#### GIVEN DATA ####

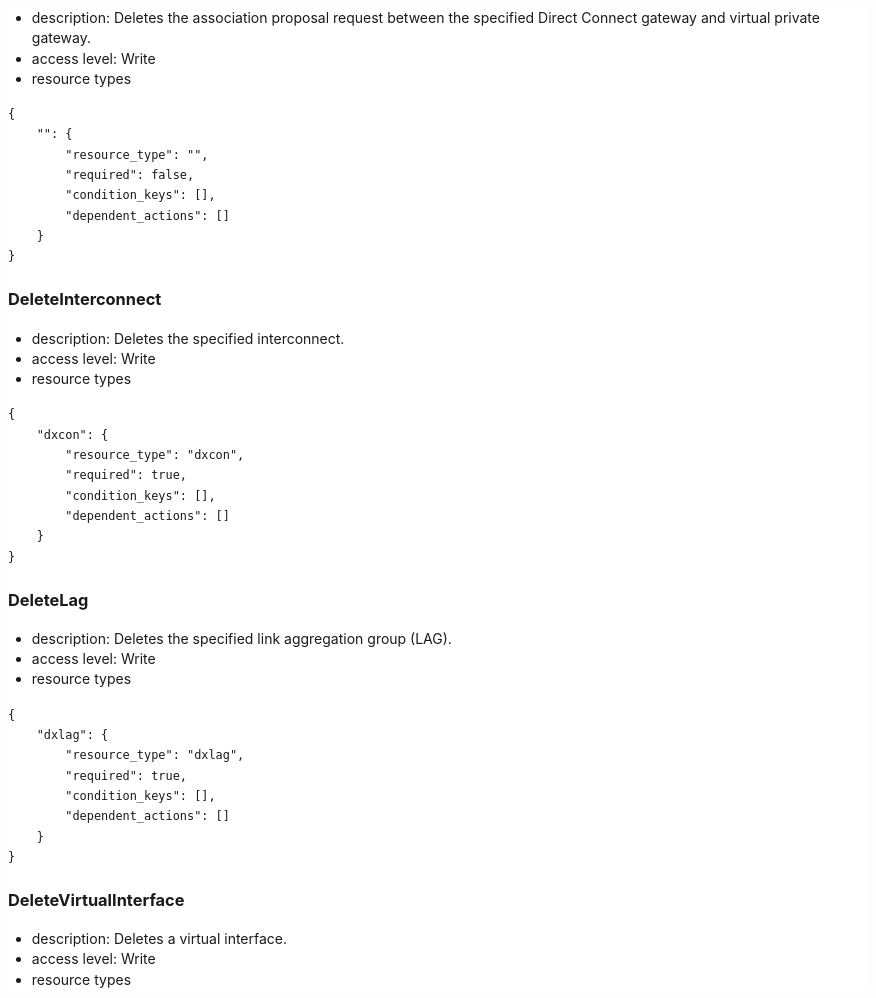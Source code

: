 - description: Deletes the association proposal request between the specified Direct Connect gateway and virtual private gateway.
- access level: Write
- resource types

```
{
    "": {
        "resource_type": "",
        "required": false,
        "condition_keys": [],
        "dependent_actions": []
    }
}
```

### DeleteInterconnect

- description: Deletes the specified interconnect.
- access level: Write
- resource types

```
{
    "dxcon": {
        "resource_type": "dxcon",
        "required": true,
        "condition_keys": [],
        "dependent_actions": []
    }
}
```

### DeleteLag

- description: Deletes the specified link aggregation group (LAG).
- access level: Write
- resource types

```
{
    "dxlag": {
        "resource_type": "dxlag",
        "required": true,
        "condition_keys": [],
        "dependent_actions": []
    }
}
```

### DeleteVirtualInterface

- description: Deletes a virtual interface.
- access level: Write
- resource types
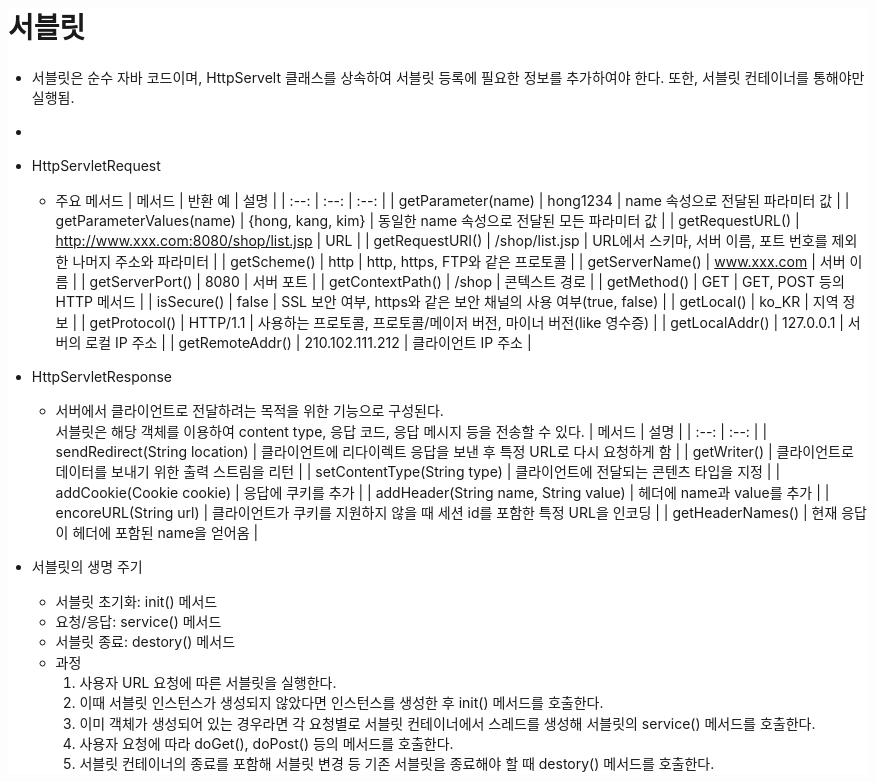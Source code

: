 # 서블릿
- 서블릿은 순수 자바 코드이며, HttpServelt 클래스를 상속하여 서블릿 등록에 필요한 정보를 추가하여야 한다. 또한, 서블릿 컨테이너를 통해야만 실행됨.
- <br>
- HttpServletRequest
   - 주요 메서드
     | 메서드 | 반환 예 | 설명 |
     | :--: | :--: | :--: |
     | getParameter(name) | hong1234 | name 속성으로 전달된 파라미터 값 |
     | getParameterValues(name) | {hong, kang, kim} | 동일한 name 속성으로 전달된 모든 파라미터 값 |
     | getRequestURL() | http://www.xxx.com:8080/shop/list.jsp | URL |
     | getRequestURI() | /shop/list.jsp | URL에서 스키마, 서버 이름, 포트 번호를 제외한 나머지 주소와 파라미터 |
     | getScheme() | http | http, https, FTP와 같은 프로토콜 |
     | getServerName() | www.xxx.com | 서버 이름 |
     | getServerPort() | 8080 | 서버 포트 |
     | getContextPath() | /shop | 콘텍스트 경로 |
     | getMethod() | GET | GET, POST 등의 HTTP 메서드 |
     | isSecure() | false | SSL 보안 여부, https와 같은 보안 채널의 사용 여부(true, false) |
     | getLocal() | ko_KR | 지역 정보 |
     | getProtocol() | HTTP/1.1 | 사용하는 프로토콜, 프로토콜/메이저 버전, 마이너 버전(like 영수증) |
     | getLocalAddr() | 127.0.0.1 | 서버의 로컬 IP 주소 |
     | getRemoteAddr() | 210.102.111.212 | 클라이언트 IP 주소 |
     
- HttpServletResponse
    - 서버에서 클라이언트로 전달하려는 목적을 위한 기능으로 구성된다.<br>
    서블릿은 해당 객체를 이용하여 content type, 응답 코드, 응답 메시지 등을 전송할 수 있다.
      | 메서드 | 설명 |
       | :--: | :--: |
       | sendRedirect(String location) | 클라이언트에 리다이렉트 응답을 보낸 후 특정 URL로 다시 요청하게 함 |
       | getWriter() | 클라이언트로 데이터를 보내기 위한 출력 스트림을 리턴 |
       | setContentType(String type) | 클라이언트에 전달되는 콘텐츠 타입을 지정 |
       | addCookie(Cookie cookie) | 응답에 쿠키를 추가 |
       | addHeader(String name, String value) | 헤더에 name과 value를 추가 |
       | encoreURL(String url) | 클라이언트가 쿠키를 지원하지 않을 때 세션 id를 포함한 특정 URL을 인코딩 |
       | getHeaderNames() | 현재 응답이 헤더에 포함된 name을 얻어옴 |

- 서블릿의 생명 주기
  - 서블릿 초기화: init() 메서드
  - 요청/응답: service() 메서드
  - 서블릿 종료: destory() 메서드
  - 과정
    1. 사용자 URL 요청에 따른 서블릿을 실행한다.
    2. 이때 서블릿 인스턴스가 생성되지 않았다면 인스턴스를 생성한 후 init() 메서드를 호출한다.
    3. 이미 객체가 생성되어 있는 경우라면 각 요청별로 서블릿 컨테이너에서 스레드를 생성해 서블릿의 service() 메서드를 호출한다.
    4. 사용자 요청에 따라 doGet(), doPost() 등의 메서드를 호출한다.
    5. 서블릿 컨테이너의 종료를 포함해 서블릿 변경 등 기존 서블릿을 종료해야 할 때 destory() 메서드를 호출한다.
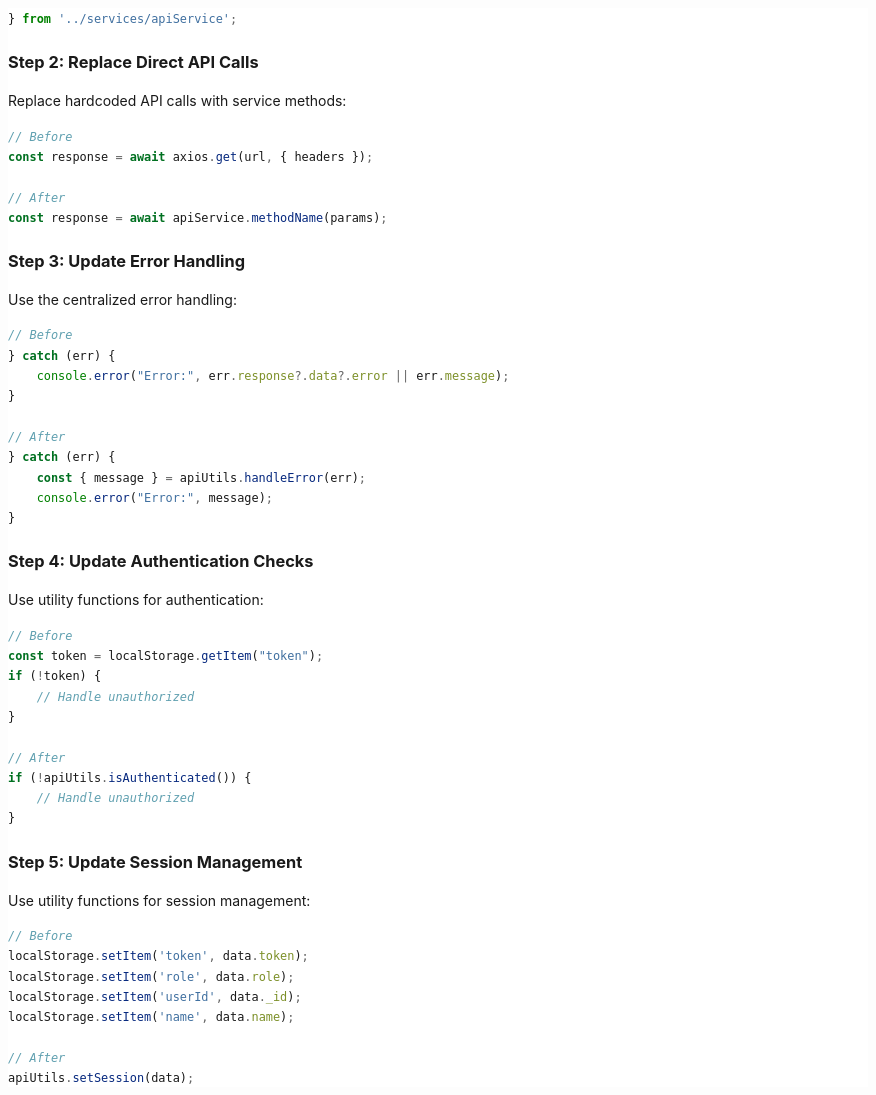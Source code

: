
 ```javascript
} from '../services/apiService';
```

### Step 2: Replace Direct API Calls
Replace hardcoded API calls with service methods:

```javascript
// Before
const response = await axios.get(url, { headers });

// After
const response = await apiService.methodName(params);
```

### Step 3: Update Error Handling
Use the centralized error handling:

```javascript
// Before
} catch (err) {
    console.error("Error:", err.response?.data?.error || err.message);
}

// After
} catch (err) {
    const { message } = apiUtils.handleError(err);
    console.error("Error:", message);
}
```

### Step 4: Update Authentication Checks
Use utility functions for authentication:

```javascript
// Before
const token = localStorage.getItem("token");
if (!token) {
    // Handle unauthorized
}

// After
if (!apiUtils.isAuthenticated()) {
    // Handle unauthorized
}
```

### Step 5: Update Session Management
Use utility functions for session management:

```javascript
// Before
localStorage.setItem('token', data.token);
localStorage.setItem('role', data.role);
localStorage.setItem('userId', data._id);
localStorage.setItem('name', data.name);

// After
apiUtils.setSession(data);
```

####

» WHAT YOU ARE ASKED TO DO: Your task is to reproduce the entries above word for word, from the first line through the line with "클라이언트 IP 주소 |", and please leave out any pictures.

» RESULT FOR THIS TASK:
Source code

: - description: Deletes the association proposal request between the specified Direct Connect gateway and virtual private gateway.
- access level: Write
- resource types

```
{
    "": {
        "resource_type": "",
        "required": false,
        "condition_keys": [],
        "dependent_actions": []
    }
}
```

### DeleteInterconnect

- description: Deletes the specified interconnect.
- access level: Write
- resource types

```
{
    "dxcon": {
        "resource_type": "dxcon",
        "required": true,
        "condition_keys": [],
        "dependent_actions": []
    }
}
```

### DeleteLag

- description: Deletes the specified link aggregation group (LAG).
- access level: Write
- resource types

```
{
    "dxlag": {
        "resource_type": "dxlag",
        "required": true,
        "condition_keys": [],
        "dependent_actions": []
    }
}
```

### DeleteVirtualInterface

- description: Deletes a virtual interface.
- access level: Write
- resource types
Source code

: # 서블릿
- 서블릿은 순수 자바 코드이며, HttpServelt 클래스를 상속하여 서블릿 등록에 필요한 정보를 추가하여야 한다. 또한, 서블릿 컨테이너를 통해야만 실행됨.
- <br>
- HttpServletRequest
   - 주요 메서드
     | 메서드 | 반환 예 | 설명 |
     | :--: | :--: | :--: |
     | getParameter(name) | hong1234 | name 속성으로 전달된 파라미터 값 |
     | getParameterValues(name) | {hong, kang, kim} | 동일한 name 속성으로 전달된 모든 파라미터 값 |
     | getRequestURL() | http://www.xxx.com:8080/shop/list.jsp | URL |
     | getRequestURI() | /shop/list.jsp | URL에서 스키마, 서버 이름, 포트 번호를 제외한 나머지 주소와 파라미터 |
     | getScheme() | http | http, https, FTP와 같은 프로토콜 |
     | getServerName() | www.xxx.com | 서버 이름 |
     | getServerPort() | 8080 | 서버 포트 |
     | getContextPath() | /shop | 콘텍스트 경로 |
     | getMethod() | GET | GET, POST 등의 HTTP 메서드 |
     | isSecure() | false | SSL 보안 여부, https와 같은 보안 채널의 사용 여부(true, false) |
     | getLocal() | ko_KR | 지역 정보 |
     | getProtocol() | HTTP/1.1 | 사용하는 프로토콜, 프로토콜/메이저 버전, 마이너 버전(like 영수증) |
     | getLocalAddr() | 127.0.0.1 | 서버의 로컬 IP 주소 |
     | getRemoteAddr() | 210.102.111.212 | 클라이언트 IP 주소 |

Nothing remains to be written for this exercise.